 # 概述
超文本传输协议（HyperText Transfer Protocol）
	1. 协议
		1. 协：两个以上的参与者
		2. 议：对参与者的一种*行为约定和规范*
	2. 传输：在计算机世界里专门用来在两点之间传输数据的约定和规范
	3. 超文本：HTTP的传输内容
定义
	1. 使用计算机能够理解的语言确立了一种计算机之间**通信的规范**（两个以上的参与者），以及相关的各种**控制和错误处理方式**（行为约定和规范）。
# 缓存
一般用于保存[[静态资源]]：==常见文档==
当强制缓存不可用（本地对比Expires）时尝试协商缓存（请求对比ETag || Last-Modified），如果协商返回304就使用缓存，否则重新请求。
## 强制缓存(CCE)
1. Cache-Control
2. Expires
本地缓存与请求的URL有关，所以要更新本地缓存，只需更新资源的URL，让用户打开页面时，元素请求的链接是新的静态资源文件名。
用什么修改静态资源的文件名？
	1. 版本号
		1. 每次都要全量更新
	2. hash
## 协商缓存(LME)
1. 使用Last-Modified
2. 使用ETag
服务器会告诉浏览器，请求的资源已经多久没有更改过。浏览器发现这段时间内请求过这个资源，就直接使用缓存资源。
#####
■ **TASK STATEMENT**
Report how many lines of the entries hold the string "行为约定和规范". Provide the number alone.

■ **EXPECTED ANSWER**
2